### WHAT IS NEEDED:
Scan the entries below and extract each line with the word "absent" in it.

Records from a collection:

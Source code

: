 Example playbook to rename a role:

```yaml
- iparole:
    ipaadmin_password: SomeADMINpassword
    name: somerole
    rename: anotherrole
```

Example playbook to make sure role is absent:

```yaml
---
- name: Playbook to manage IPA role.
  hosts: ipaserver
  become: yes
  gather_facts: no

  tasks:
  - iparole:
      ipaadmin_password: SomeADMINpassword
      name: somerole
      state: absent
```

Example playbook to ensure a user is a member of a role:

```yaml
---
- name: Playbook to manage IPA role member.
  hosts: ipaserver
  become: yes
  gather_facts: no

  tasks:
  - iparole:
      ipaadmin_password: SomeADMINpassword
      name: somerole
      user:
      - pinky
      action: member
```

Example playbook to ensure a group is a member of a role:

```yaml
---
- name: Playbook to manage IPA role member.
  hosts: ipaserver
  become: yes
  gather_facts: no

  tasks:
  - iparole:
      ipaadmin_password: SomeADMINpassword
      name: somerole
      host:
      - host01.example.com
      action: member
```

### REPLY:
Example playbook to make sure role is absent:
      state: absent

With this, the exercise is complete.